David Goldblatt is one of South Africa's most widely admired photographers and, indeed (although he dislikes being described this way), one of the country's most influential artists. He combines documentary photojournalism, sociopolitical commentary, narrative and historiography in creating iconic portraits, vivid landscapes and gritty cityscapes.
For almost seven decades, Goldblatt has been paying fastidious attention to South Africans: their individual stories and collective histories, their homes, their journeys, their workplaces. While he never shied away from the grim realities of apartheid - on the contrary, he captured these on film so that they could become more widely known - Goldblatt also sought and found moments of redemption, sympathy and even humour. Over the last twenty years his camera has been trained on the paradoxes of development and decay, liberty and instability, opportunity and chaos in post-apartheid (or, as some have described it, "neo-apartheid") South Africa.
Goldblatt does not consider himself a political activist, but has been active in politics nonetheless - whether as a critic of exploitative labour practices, a powerful documenter of systemic poverty and structural inequality, or, more recently, a protestor against censorship and limitations on freedom of speech.

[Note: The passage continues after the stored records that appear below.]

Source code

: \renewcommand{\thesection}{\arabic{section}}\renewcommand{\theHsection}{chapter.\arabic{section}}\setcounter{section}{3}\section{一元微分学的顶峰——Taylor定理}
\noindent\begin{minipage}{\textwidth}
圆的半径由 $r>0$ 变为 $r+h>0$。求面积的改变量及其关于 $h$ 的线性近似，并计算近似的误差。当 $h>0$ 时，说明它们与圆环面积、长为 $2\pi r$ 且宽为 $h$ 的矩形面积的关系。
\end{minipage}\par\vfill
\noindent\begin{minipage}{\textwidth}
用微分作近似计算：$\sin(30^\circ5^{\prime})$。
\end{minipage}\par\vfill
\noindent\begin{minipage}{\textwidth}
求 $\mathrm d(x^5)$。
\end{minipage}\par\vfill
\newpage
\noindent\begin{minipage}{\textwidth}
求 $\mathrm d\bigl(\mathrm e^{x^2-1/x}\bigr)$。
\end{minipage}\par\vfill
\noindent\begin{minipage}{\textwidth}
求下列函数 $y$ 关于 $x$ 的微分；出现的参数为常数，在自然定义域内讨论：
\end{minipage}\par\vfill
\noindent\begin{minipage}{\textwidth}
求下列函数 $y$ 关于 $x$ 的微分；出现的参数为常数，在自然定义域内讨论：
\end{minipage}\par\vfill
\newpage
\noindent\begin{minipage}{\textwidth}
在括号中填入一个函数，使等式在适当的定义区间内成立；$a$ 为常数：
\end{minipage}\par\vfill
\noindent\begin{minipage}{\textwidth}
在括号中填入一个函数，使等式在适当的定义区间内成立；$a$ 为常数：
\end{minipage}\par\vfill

In this retrospective exhibition, curator Neil Dundas of the Goodman Gallery has taken the opportunity "to examine how Goldblatt's life's work has explored and expressed the values of South Africa and its peoples". The Pursuit of Values includes photographs from Goldblatt's twin projects, South Africa - The Structure of Things Then and Structures of Dominion and Democracy, as well as a number of images that have not previously been exhibited or published.